Data vs Causal Models
Why [observational] data isn't the answer to everything?

Over the past several months, I have been enamoured with Causality. Yet, I haven't been able to shake off the feeling that with sufficient data, everything should be answerable. After all, this has been the conviction with Big Data and Deep Learning making big strides in the recent decade and a half. This post is therefore an attempt to convince myself (and hopefully, others) that causality indeed goes beyond (observational) data.

The argument for causal models goes that causality is beyond observational data. Anyone who has taken a course on empirical statistics is made to parrot Correlation does not imply Causation. Observational data only gets us correlations. The basic courses on statistics (and even advanced) never get into what causality actually is, but they only leave it to our intuition.

What, then, is causality? And do we actually need causality, or is merely having sufficient data enough?

But, first of all, what do we actually want to do? I have been told there are two primary tasks that good science does: One, it helps us predict. Two, it helps us explain, through stories and analogies.

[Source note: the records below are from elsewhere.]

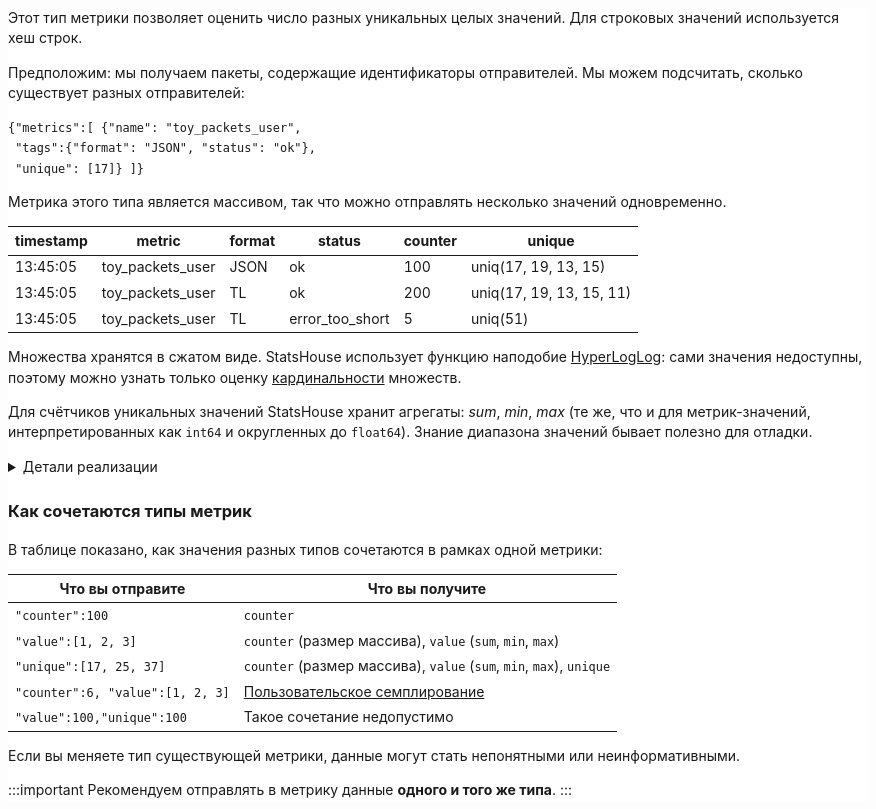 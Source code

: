 Этот тип метрики позволяет оценить число разных уникальных целых значений. Для строковых значений используется хеш 
строк.

Предположим: мы получаем пакеты, содержащие идентификаторы отправителей. Мы можем подсчитать, сколько существует 
разных отправителей:
```
{"metrics":[ {"name": "toy_packets_user",
 "tags":{"format": "JSON", "status": "ok"},
 "unique": [17]} ]}
```

Метрика этого типа является массивом, так что можно отправлять несколько значений одновременно.

| timestamp | metric           | format | status          | counter | unique                   |
| --------- | ---------------- | ------ | --------------- | ------- | ------------------------ |
| 13:45:05  | toy_packets_user | JSON   | ok              | 100     | uniq(17, 19, 13, 15)     |
| 13:45:05  | toy_packets_user | TL     | ok              | 200     | uniq(17, 19, 13, 15, 11) |
| 13:45:05  | toy_packets_user | TL     | error_too_short | 5       | uniq(51)                 |

Множества хранятся в сжатом виде. StatsHouse использует функцию наподобие 
[HyperLogLog](https://en.wikipedia.org/wiki/HyperLogLog): сами значения недоступны, поэтому можно узнать только оценку 
[кардинальности](../overview/concepts.md#кардинальность) множеств.

Для счётчиков уникальных значений StatsHouse хранит агрегаты: _sum_, _min_, _max_ (те же, что и для метрик-значений,
интерпретированных как `int64` и округленных до `float64`). Знание диапазона значений бывает полезно для отладки.

<details><summary>Детали реализации</summary></details>

### Как сочетаются типы метрик

В таблице показано, как значения разных типов сочетаются в рамках одной метрики:

| Что вы отправите                 | Что вы получите                                                                                         |
|----------------------------------|---------------------------------------------------------------------------------------------------------|
| `"counter":100`                  | `counter`                                                                                               |
| `"value":[1, 2, 3]`              | `counter` (размер массива), `value` (`sum`, `min`, `max`)                                               |
| `"unique":[17, 25, 37]`          | `counter` (размер массива), `value` (`sum`, `min`, `max`), `unique`                                     |
| `"counter":6, "value":[1, 2, 3]` | [Пользовательское семплирование](../overview/concepts.md#пользовательское-семплирование) |
| `"value":100,"unique":100`       | <text className="orange-text">Такое сочетание недопустимо</text>                                        |

Если вы меняете тип существующей метрики, данные могут стать непонятными или неинформативными.

:::important
Рекомендуем отправлять в метрику данные **одного и того же типа**.
:::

I consider the second only as a stepping stone towards the first. Stories and explanations that do not aid predictions might as well be myths and delusions. Thus, the primary task we have at hand is making predictions. Understanding how exactly explanations help predictions still seems to be an open problem. We will assume explanations mean causal models, however, other kinds of explanations are possible too. See Lombrozo 2011 and Shmueli 2010 for more discussion on explanations and predictions.

In addition, we will oversimplify the problem of prediction to a supervised learning problem.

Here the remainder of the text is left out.